In the construction of G, it is important that, if a substructure is included in S, all equivalent substructures, as defined by f, are also included in S. This is to prevent overestimation of complexity by selecting a more complex subgraph of G through exclusion of some member of S. For example, one could remove some internal symmetries of a skeleton by selectively erasing some of the bones.

6. Pathway Complexity in the general case

The procedure for constructing complexity pathways on G, and defining the Pathway Complexity of the object, then follows that of the basic approach, only now we are establishing the Pathway Complexity of the selected archetypal graph G that is contained within the whole class of objects.

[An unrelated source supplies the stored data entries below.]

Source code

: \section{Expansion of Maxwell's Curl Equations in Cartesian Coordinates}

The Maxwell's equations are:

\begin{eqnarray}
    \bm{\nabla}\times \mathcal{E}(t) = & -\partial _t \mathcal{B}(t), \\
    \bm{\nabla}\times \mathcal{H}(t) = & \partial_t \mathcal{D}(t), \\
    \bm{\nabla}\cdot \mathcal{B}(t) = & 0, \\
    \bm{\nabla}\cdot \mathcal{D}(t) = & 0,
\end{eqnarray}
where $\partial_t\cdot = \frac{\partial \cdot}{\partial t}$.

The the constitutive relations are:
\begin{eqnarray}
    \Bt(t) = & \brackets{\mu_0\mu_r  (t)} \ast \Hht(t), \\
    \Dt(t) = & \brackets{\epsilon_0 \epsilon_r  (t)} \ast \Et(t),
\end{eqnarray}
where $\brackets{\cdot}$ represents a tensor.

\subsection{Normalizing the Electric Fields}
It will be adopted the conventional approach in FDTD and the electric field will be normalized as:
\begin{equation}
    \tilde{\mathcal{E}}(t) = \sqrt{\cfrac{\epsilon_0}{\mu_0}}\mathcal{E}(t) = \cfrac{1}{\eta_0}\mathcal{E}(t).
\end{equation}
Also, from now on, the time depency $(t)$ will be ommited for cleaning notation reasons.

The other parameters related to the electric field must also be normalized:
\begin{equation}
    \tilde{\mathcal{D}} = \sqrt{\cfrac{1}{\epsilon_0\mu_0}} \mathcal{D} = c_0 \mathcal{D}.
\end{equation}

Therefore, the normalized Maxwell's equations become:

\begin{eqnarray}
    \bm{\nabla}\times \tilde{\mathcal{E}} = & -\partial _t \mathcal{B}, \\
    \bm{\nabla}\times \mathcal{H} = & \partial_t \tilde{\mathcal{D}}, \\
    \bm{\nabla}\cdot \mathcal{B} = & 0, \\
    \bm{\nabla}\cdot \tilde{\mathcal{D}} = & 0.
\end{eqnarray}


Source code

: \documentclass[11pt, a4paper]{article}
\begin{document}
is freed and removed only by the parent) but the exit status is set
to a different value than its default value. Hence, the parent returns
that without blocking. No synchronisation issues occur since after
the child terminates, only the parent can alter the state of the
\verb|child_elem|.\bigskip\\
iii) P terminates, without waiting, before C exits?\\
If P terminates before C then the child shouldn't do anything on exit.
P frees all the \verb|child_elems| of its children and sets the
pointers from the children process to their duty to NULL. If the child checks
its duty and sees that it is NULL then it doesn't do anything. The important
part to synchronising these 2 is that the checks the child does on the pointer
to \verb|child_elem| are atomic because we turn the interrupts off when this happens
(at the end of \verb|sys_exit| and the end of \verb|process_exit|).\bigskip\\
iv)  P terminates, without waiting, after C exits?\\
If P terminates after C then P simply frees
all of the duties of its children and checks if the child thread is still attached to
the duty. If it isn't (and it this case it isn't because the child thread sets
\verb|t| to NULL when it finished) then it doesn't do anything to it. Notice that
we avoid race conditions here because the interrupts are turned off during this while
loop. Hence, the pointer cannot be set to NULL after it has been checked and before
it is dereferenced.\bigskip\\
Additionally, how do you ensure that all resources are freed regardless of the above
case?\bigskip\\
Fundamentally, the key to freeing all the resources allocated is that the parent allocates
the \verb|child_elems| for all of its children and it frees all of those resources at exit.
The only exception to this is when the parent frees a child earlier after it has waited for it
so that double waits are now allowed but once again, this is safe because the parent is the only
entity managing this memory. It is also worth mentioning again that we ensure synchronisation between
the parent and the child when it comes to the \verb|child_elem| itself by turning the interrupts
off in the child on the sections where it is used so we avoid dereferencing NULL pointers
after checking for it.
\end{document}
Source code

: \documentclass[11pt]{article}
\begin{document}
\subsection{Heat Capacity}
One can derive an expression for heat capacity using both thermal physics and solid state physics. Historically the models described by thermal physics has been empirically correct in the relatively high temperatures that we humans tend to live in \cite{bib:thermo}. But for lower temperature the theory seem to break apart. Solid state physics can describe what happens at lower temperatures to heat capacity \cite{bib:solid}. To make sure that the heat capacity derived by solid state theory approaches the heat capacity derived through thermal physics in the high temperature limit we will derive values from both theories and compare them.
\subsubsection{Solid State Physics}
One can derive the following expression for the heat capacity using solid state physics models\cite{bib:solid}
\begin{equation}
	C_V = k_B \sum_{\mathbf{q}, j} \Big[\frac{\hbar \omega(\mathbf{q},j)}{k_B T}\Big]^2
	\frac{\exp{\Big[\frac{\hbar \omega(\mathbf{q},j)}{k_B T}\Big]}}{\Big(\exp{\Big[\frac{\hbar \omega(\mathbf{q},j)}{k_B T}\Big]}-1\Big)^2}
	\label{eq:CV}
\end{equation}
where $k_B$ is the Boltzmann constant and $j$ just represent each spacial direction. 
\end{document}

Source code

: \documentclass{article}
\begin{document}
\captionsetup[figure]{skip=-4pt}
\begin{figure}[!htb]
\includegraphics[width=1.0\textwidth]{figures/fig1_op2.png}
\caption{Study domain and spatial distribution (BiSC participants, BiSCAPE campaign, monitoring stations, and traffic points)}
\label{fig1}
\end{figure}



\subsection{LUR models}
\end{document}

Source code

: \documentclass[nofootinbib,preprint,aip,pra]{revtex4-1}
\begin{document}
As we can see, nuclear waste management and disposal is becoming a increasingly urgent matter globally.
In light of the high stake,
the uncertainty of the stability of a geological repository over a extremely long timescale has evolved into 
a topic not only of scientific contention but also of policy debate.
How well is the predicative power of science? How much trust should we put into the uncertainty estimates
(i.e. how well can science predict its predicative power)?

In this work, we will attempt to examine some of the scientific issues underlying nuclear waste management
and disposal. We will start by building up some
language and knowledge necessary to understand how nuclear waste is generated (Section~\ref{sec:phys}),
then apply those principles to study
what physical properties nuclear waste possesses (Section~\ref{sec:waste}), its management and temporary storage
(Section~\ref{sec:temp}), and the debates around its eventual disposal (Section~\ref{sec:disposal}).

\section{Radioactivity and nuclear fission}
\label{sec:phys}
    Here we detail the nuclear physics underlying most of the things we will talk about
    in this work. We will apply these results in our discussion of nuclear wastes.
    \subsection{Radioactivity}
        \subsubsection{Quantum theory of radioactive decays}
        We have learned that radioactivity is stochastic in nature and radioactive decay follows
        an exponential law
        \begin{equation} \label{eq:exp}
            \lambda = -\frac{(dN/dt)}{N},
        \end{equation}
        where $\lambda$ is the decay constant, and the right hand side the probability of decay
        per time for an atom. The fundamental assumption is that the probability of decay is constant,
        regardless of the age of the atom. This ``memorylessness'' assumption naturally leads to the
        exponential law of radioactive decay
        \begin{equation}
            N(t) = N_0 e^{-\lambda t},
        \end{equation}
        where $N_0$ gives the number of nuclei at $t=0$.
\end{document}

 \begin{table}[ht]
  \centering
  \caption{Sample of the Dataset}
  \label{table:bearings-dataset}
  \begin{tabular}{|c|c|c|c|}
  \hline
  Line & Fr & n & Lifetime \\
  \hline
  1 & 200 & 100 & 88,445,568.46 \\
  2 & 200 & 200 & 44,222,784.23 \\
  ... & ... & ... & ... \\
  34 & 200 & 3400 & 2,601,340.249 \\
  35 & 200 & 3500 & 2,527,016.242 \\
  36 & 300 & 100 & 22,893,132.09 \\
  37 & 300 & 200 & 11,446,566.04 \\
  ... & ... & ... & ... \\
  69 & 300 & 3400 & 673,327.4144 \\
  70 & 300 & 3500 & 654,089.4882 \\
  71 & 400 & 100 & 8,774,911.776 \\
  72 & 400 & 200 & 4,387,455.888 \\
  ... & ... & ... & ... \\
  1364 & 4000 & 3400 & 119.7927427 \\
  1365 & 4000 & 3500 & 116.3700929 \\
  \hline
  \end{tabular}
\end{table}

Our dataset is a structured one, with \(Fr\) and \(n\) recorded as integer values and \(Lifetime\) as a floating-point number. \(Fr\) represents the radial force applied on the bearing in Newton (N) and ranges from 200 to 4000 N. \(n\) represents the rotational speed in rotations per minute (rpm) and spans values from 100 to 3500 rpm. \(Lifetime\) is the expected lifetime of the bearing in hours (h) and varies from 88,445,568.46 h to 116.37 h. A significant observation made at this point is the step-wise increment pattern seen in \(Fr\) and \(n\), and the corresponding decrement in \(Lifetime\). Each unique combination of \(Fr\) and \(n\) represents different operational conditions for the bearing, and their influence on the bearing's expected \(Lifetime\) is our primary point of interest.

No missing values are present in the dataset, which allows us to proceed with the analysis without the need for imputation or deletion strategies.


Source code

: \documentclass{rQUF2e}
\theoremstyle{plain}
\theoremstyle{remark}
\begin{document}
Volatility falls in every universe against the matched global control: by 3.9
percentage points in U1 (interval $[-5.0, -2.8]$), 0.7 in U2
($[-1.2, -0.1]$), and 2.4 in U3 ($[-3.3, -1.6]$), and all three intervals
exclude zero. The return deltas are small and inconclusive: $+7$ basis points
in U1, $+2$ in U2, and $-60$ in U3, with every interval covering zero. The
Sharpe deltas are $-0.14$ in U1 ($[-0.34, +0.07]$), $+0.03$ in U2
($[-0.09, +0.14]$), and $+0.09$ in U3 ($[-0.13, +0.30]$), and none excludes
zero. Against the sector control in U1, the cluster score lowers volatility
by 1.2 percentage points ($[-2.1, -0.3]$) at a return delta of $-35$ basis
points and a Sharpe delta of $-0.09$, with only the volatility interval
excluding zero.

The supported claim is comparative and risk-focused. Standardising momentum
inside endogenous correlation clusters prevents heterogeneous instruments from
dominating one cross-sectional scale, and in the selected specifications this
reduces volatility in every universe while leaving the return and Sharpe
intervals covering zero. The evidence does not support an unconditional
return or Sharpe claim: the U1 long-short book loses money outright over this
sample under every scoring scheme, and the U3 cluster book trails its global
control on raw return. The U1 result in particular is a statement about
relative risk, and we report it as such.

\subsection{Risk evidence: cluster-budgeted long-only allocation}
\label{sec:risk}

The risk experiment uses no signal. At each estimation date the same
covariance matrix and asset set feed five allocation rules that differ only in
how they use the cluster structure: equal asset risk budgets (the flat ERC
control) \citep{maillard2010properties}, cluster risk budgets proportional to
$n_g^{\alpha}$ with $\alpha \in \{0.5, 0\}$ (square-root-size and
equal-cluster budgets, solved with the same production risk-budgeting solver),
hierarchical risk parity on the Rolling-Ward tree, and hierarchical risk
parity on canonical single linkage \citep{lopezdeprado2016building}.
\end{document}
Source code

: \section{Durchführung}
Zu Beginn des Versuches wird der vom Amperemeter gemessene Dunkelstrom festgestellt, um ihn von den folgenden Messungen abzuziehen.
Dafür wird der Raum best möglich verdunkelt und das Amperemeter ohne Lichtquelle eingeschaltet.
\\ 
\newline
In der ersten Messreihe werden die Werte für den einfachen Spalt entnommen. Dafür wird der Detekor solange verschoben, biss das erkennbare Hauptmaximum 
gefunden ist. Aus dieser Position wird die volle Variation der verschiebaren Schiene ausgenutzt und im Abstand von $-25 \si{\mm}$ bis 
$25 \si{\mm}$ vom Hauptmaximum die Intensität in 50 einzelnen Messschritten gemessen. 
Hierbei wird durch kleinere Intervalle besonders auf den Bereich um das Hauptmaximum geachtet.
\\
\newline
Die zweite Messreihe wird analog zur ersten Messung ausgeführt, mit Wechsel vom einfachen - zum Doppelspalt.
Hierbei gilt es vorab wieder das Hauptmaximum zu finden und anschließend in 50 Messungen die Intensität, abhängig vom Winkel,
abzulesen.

In this way, we can bound the complexity of sets of objects that are non-identical but that clearly share features in such a way that they have some relationship to each other, and establish if the relationship of those motifs exceeds the complexity threshold for a biological source. Greater specificity can provide a higher bound (e.g. specifying the type of each bone in a skeleton, rather than labelling each vertex of the graph as a bone, will result in a higher complexity value).

With this approach, we can examine complex patterns within non-identical structures comprising non-identical parts. As an extreme example, if we were to find sets of entirely different objects (pebbles, bits of wood, etc.) joined by lengths of string on a beach, we could then construct G using ‘any object’ as a vertex and ‘joined by string’ as an edge. If the objects were all joined in pairs, then G would be simple and indeed one could imagine plausible physical effects for such a phenomenon. However, if G were particularly complex and abundant, i.e. the same complex pattern were found in multiple locations, one would have to consider that some biological agency was involved. Note here that characteristics such as the lengths of the string or the shapes of the object are not considered—the connected structures could be entirely different sizes and made of completely different things, but the identical complex connectivity motif common to all of them would be enough to make a judgement on the probability of a naturally occurring origin from that perspective alone.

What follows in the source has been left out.